Cost of energy: State grants loan of 15 million euros to Duralex to allow it to resume

The Minister of Industry Roland Lescure will announce it on Monday, November 21 during a visit to the Loiret factory, whose production is stopped.

By Béatrice Madeline

To great evils, the big remedies. To allow the Duralex factory in La-Chapelle-Saint-Mesmin (Loiret), which had to stop production on 1 er November in the face of the explosion of energy prices, to leave , the State will grant the company a bonus rate loan, of 15 million euros. This measure is part of the resilience plan, a device implemented during the COVVID crisis and maintained since, intended to support companies that encounter cash flow difficulties.

The Minister Delegate in charge of Industry, Roland Lescure – he went to the Duralex site for the first time on September 16 – must announce this good news to management and unions, this Monday, November 21, giving Thus a spectacular kick -off to the industry week.

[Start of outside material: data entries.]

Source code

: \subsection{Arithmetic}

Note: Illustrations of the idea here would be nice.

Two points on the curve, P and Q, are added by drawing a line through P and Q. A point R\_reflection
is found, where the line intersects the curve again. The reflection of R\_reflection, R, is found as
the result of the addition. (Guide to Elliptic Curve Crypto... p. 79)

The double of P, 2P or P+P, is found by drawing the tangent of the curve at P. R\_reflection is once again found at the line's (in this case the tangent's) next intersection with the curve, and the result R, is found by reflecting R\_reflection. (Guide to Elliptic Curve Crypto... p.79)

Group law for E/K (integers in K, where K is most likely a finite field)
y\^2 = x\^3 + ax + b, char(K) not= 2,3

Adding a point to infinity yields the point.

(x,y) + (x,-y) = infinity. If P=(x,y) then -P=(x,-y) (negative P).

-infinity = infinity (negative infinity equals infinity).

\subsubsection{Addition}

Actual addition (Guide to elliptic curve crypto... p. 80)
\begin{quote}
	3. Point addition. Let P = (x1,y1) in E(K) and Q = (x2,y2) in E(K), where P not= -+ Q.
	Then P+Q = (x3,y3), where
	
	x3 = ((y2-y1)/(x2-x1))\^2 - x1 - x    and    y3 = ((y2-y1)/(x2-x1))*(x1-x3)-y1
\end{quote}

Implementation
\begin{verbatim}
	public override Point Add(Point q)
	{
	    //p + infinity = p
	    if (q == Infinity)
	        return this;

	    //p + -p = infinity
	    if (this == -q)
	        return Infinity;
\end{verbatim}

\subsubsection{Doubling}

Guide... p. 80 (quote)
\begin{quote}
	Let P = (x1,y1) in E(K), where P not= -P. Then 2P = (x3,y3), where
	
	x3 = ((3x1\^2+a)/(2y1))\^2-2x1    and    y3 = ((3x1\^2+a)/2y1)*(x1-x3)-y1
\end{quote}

This sum, injected alongside other financial stakeholders in the company, will make it possible to “protect” and “perpetuate this emblematic industrial site of Made in France”, we explain in substance to Bercy, upstream visit. Duralex, which has put the 250 employees of the partial unemployment factory, should therefore be able to resume the production of its famous glasses with proven solidity in April.

The Minister also had to go to one of the industrial sites of the Maury group which notably prints magazines (Paris-Match, Le Point, L’Express) or books on behalf of large publishing houses. The group, which employs 600 people in the Loiret on the two sites of Malesherbes and Manchecourt, saw its electricity bill multiplied by four between 2021 and 2022. The strengthening and prolongation of the aid system in the face of the energy crisis will allow Maury to receive around 10 million euros by the end of 2023, according to calculations by the ministry delegated to industry. The group has already received just over 2 million euros in aid since the start of the crisis.

These announcements follow the statements of the Minister of Economy Bruno Le Maire on Saturday, November 19. Guest of the program “We do not stop the eco” on France Inter, the mayor had reaffirmed the will of the executive to preserve the French economic fabric. “We protected our businesses during the Covid crisis. We protect them in the face of the rise in electricity and gas prices,” he said. The Minister also announced a new expansion of the field of companies eligible for aid, a relaxation of the eligibility criteria and payment deadlines.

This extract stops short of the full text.